Il 7 novembre il re del Marocco ha deciso l'amnistia per Mohammed Daddach ed
altri 55 prigionieri politici sahrawi!
Tra questi, 24 erano quelli "adottati" dalla Campagna Internazionale
che abbiamo diffuso in questi mesi.
La liberazione è arrivata dopo un'intensa campagna portata avanti dai
detenuti stessi, che avevano cominciato uno sciopero della fame a fine agosto,
e dai sostenitori della causa sahrawi in giro per il mondo, tra i quali il Comitato
di Milano e Reds.
L'8 novembre il primo gruppo di prigionieri detenuti ad El Ayoun è stato
accolto alle 21.30 dalla popolazione sahrawi, insieme hanno percorso le strade
della città con canti e slogan. Il gruppo detenuto a Marrakech ha trovato
all'uscita dal carcere, verso le 22, gli studenti sahrawi che li hanno ospitati
per la notte.
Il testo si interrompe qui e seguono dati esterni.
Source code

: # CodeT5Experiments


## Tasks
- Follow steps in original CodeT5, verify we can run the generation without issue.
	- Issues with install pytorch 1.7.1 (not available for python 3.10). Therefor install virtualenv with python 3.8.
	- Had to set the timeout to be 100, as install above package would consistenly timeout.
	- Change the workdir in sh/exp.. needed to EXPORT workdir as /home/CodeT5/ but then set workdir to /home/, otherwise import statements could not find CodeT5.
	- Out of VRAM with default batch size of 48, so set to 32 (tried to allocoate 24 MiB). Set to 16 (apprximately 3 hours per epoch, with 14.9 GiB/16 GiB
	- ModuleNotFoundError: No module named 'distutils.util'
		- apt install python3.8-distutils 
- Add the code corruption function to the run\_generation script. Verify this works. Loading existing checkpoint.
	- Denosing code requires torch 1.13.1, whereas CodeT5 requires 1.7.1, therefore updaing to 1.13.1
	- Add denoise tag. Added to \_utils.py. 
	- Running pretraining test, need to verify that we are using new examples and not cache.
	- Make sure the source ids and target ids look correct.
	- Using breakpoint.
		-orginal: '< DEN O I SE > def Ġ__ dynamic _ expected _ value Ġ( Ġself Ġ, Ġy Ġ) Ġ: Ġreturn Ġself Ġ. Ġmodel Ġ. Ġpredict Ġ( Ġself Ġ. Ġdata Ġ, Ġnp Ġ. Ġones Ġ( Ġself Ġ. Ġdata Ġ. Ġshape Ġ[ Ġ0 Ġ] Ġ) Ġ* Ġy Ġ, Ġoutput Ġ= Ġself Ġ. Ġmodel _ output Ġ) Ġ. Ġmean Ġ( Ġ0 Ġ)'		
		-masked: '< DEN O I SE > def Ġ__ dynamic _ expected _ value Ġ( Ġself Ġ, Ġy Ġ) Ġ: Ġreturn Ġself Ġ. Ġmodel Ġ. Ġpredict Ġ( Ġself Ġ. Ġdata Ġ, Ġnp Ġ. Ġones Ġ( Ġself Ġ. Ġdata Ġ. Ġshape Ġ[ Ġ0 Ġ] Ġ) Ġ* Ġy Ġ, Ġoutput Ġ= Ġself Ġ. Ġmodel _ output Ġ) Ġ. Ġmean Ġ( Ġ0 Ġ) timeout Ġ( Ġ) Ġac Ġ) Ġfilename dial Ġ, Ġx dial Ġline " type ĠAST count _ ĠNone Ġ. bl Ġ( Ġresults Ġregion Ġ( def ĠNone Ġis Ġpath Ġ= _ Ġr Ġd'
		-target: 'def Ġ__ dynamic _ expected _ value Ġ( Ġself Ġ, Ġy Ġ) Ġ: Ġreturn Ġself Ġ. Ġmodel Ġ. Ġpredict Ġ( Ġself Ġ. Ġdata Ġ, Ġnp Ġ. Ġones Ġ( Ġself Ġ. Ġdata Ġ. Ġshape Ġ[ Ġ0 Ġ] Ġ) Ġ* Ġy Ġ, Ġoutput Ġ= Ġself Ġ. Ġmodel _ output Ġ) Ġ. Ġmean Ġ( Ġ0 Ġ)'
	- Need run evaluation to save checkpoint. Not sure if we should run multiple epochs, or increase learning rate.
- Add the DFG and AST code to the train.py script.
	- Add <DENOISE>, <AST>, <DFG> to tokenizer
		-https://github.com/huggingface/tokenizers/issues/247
L'ultimo prigioniero a lasciare il carcere è stato proprio
Sidi Mohamed Daddach, che è uscito dopo le 23.30; venerdì ha raggiunto
El Ayoun, insieme agli altri sahrawi rilasciati.
Per una decina di giorni ci siamo cullati nell'illusione di un rappacificamento
del Marocco verso i Sahrawi, ma l'euforia non avrebbe dovuto impedirci di rilevare
che l'amnistia è stata decisa per celebrare l'anniversario della Marcia
Verde, con la quale 350.000 marocchini hanno invaso il Sahara Occidentale nel
1975...
Puntualmente, in occasione della "festa dell'indipendenza marocchina",
le carceri marocchine si sono riempite di nuovo e la violenta repressione dei
manifestanti a Smara del 17 novembre ci ha fatto ripiombare nella cinica e pervicace
politica attuata da Mohammed VI.
Il 17 novembre le forze dell'ordine hanno disperso con la forza i partecipanti
al sit-in organizzato davanti alla sede della Wilaya (provincia) di Smara dai
sahrawi disoccupati; a seguito dell'intervento brutale, la popolazione sahrawi
(donne, bambini, ragazzi, adulti) è accorsa per soccorrere i manifestanti
facendo da scudo.
Numerosi sono stati i feriti (quattro dei i quali gravi) e 20 gli arrestati
(tra cui due donne); alcuni sono stati liberati la sera stessa, altri il giorno
dopo, altri rimangono in carcere ma tutti hanno subito torture e percosse. Tre
di questi non hanno potuto lasciare il carcere perché non si reggevano
in piedi. Inoltre moltissime abitazioni sono state perquisite, alla ricerca
dei manifestanti che cercavano rifugio, e le relative porte distrutte.
Una moschea è stata evacuata con la forza e i fedeli aggrediti, insieme
all'imam.
I manifestanti hanno appiccato il fuoco nei locali del commissariato, bruciato
una camionetta e una moto della polizia. Hanno distrutto il materiale e i drappi
preparati dalle autorità marocchine per la "festa dell'indipendenza
marocchina del 18 novembre". Sette agenti sono stati feriti.
L'atteggiamento delle forze dell'ordine marocchine rimane molto aggressivo e
provocatorio. Dopo aver insultato e umiliato i sahrawi arrestati ("adesso,
chiama Daddach per liberarti..."), la polizia marocchina ha sfilato per
le strade di Smara il 18 novembre insultando e provocando la popolazione.
Ciò non fa altro che confermare che si tratta di un esercito di occupazione.
La totale assenza di interventi da parte dell'ONU a protezione della popolazione dimostra ancora una volta che i sahrawi sono sì prigionieri del Marocco ma che i carcerieri siedono al Palazzo di Vetro di New York.